I plan to be there and I have put the info on the AkronCATS website as well. See ya out there.
SG


----------



## mikeshookset (Feb 28, 2005)

i want to thank dobass.com i opened the mail box today and had a very nice surprise .


----------



## mikeshookset (Feb 28, 2005)

tim from keeping you in stitches called they will be there and donating a hooded jacket to this cause. thank you


----------



## CAUSEWAYCREW (Apr 15, 2004)

I would like to offer a $100.00 Causeway Gift certificate for a raffle to the benefit. 
Will someone in charge please call me 330-637-7076

Thanks , Linda


----------



## Lewis (Apr 5, 2004)

I stickied this thread.
Thanks so much everyone for your efforts!


----------



## wave warrior (Oct 2, 2005)

lots of great things going on here with this! everyone coming together to help one of our members in a tough situation!! just reading all the help puts a lump in my throat!! KUDOS to all!!!! im sure jim and darlene are very happy with this effort!! will be there for the day of fishing and if anyone needs gear or anything just PM me and i'll get it together...table/chairs for the weigh-in or whatever!!(although i have iced tappen and weight might be light on my end LOL) linda(causewaycrew) throwing in some help from likely 100 miles or more away is just awesome!! shows how wide spread this goes...i think its called "pay-it-forward"!!


----------



## Catproinnovations (Dec 8, 2009)

Just to let yall know my site has been updated with all the Benefit tournament information. The word has been spread to most of the catfishing guys that has fished Jims catfishing tournament in the past. I have posted stuff on a lot of the other catfishing forums. I am still in the process of getting a hold of a few more people that used to fish Jims tourneys. Mike, I am happy Darcy got a hold of you about the tournament I knew Jim and him went way back and figured he could help. (thank you Darcy) I was at the northeast ohio outdoors show in Dalton with a booth and giving seminars I spread the word there and had inforamtion to be had about it. So I am hoping the catfishing side of the people are covered and a good majority of them should be at the tourney. and thank you steve from akroncats for posting on your website I knew I could count on you!! 

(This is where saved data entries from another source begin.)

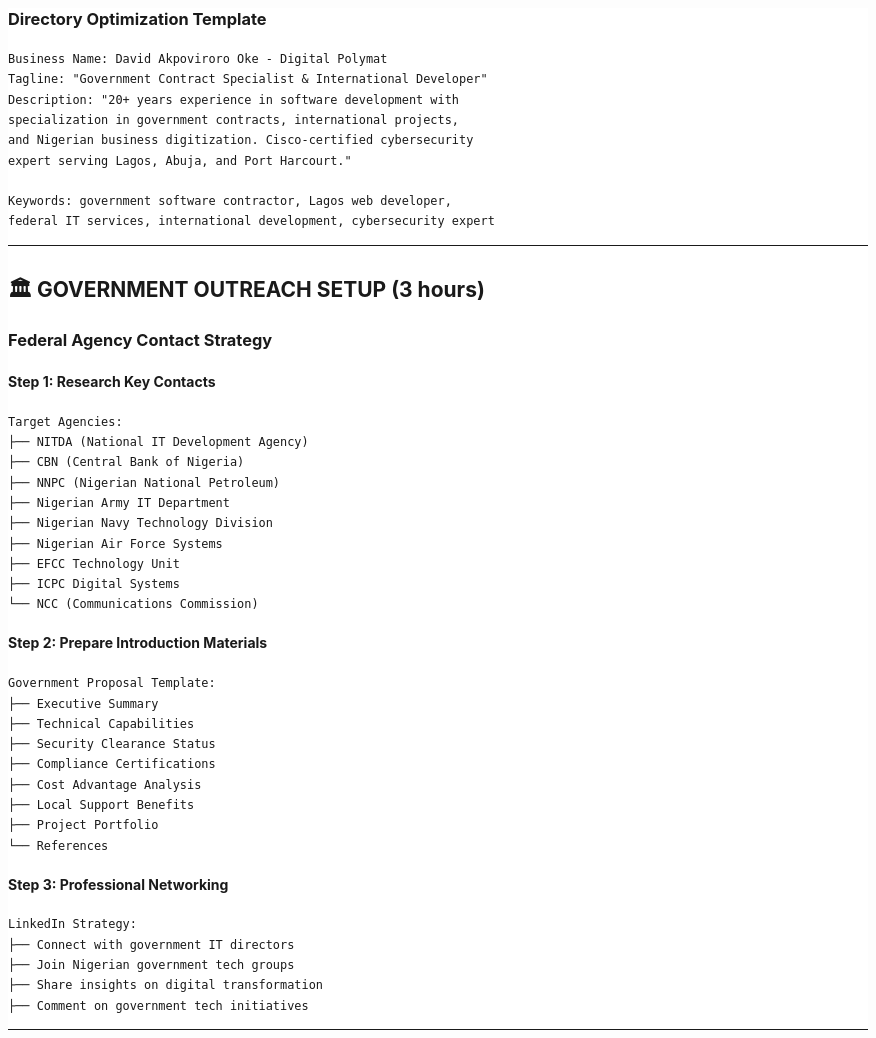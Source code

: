 ### **Directory Optimization Template**
```
Business Name: David Akpoviroro Oke - Digital Polymat
Tagline: "Government Contract Specialist & International Developer"
Description: "20+ years experience in software development with 
specialization in government contracts, international projects, 
and Nigerian business digitization. Cisco-certified cybersecurity 
expert serving Lagos, Abuja, and Port Harcourt."

Keywords: government software contractor, Lagos web developer, 
federal IT services, international development, cybersecurity expert
```

---

## 🏛️ **GOVERNMENT OUTREACH SETUP (3 hours)**

### **Federal Agency Contact Strategy**

#### **Step 1: Research Key Contacts**
```
Target Agencies:
├── NITDA (National IT Development Agency)
├── CBN (Central Bank of Nigeria)
├── NNPC (Nigerian National Petroleum)
├── Nigerian Army IT Department
├── Nigerian Navy Technology Division
├── Nigerian Air Force Systems
├── EFCC Technology Unit
├── ICPC Digital Systems
└── NCC (Communications Commission)
```

#### **Step 2: Prepare Introduction Materials**
```
Government Proposal Template:
├── Executive Summary
├── Technical Capabilities
├── Security Clearance Status
├── Compliance Certifications
├── Cost Advantage Analysis
├── Local Support Benefits
├── Project Portfolio
└── References
```

#### **Step 3: Professional Networking**
```
LinkedIn Strategy:
├── Connect with government IT directors
├── Join Nigerian government tech groups
├── Share insights on digital transformation
├── Comment on government tech initiatives
```

---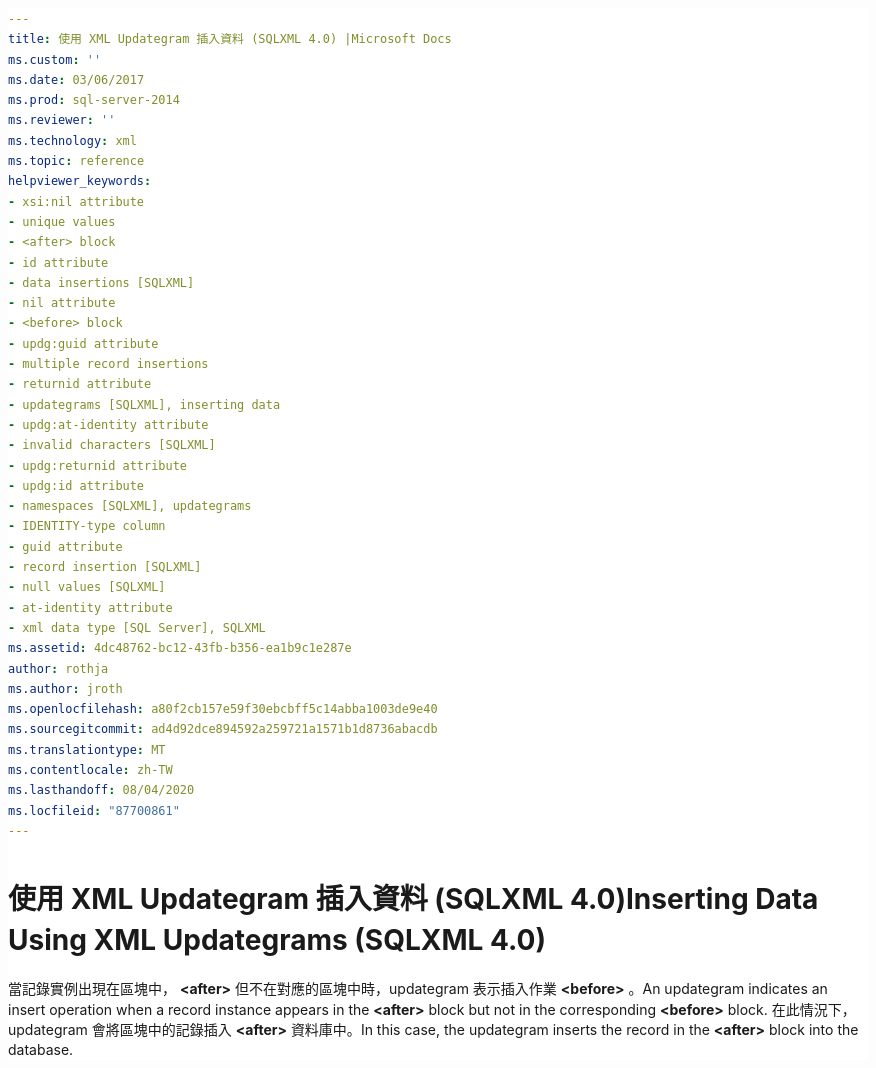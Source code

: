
```yaml
---
title: 使用 XML Updategram 插入資料 (SQLXML 4.0) |Microsoft Docs
ms.custom: ''
ms.date: 03/06/2017
ms.prod: sql-server-2014
ms.reviewer: ''
ms.technology: xml
ms.topic: reference
helpviewer_keywords:
- xsi:nil attribute
- unique values
- <after> block
- id attribute
- data insertions [SQLXML]
- nil attribute
- <before> block
- updg:guid attribute
- multiple record insertions
- returnid attribute
- updategrams [SQLXML], inserting data
- updg:at-identity attribute
- invalid characters [SQLXML]
- updg:returnid attribute
- updg:id attribute
- namespaces [SQLXML], updategrams
- IDENTITY-type column
- guid attribute
- record insertion [SQLXML]
- null values [SQLXML]
- at-identity attribute
- xml data type [SQL Server], SQLXML
ms.assetid: 4dc48762-bc12-43fb-b356-ea1b9c1e287e
author: rothja
ms.author: jroth
ms.openlocfilehash: a80f2cb157e59f30ebcbff5c14abba1003de9e40
ms.sourcegitcommit: ad4d92dce894592a259721a1571b1d8736abacdb
ms.translationtype: MT
ms.contentlocale: zh-TW
ms.lasthandoff: 08/04/2020
ms.locfileid: "87700861"
---
```

# <a name="inserting-data-using-xml-updategrams-sqlxml-40"></a><span data-ttu-id="7be02-102">使用 XML Updategram 插入資料 (SQLXML 4.0)</span><span class="sxs-lookup"><span data-stu-id="7be02-102">Inserting Data Using XML Updategrams (SQLXML 4.0)</span></span>
  <span data-ttu-id="7be02-103">當記錄實例出現在區塊中， **\<after>** 但不在對應的區塊中時，updategram 表示插入作業 **\<before>** 。</span><span class="sxs-lookup"><span data-stu-id="7be02-103">An updategram indicates an insert operation when a record instance appears in the **\<after>** block but not in the corresponding **\<before>** block.</span></span> <span data-ttu-id="7be02-104">在此情況下，updategram 會將區塊中的記錄插入 **\<after>** 資料庫中。</span><span class="sxs-lookup"><span data-stu-id="7be02-104">In this case, the updategram inserts the record in the **\<after>** block into the database.</span></span>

Cant wait to see you all there. we should have a great turn out to help Jim and his family out!!!


----------



## Ruminator (Apr 6, 2004)

I just copied this thread into the Lounge so more can see the event and the details. :B

I am definitely coming down for this and will help out.


----------



## Capt.Muskey (Apr 14, 2004)

We can all always count on you Jim. Looking forward to a Great turn-out.


----------



## Big Daddy (Apr 6, 2004)

Barring any last minute call-ins from work, I 'll be there with Nick as well.


----------



## Big Daddy (Apr 6, 2004)

Here are a couple more items for the raffle.

1. 4-person NIGHT BITE walleye charter with Capt. Virgil Tent of Fish Crazy Charters. I have contact info for the winner.

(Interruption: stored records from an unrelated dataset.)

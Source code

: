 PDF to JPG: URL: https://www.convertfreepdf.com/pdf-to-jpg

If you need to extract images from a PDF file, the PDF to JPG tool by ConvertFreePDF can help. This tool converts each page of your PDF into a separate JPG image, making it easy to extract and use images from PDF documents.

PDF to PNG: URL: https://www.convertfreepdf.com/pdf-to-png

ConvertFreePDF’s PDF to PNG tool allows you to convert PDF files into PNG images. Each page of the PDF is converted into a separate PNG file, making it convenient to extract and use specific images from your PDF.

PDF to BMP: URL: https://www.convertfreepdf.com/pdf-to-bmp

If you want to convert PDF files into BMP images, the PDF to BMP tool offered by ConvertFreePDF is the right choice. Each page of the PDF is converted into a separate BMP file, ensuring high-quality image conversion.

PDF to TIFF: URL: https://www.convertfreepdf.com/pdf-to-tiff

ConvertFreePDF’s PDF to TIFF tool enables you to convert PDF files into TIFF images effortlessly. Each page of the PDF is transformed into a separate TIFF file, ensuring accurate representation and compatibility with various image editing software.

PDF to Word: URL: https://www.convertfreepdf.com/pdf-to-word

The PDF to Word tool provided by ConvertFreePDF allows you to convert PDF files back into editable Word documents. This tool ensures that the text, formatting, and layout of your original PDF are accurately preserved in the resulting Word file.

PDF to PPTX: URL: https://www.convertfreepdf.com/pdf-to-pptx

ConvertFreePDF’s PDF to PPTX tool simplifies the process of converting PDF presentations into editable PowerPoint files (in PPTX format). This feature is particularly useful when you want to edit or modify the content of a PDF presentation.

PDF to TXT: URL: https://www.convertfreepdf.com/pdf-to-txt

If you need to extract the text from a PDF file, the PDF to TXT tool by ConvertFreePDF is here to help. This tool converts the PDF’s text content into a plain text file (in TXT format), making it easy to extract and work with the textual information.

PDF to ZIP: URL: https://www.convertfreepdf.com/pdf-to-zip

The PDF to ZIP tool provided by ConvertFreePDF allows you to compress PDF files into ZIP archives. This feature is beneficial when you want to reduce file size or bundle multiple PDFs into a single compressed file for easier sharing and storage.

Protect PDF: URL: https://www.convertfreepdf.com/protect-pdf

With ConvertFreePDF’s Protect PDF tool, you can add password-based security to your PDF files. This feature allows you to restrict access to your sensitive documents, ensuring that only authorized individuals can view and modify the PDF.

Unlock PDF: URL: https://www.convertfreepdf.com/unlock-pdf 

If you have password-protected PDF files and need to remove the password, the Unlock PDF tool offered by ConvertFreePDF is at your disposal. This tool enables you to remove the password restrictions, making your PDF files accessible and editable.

2. A day of Spring crappie fishing at West Branch with Big Daddy. I'll take care of everything, all you need to do is show up and we'll go hammer some slabs. 

ALL PROCEEDS will be donated to the benefit pot.

To those organizing the event, contact me through PM and we'll talk about how to raffle/auction these items off...

If the sum of a man's life is measured by those he helped in this world, then Jim Corey is one special person. Thank you for everything. The inspiration, the memories, the great times on the water. God's Speed my friend. I am definitely the better person for having known you.


----------



## mikeshookset (Feb 28, 2005)

Cripple creek bait and tackle will be open at 6 am on feb. 7


----------



## husky hooker (Apr 6, 2004)

ill be making belguim waffles like my mom makes for some raffle prizes if its ok? what are we doing about getting together and eat????


----------



## mikeshookset (Feb 28, 2005)

husky hooker said:


> ill be making belguim waffles like my mom makes for some raffle prizes if its ok? what are we doing about getting together and eat????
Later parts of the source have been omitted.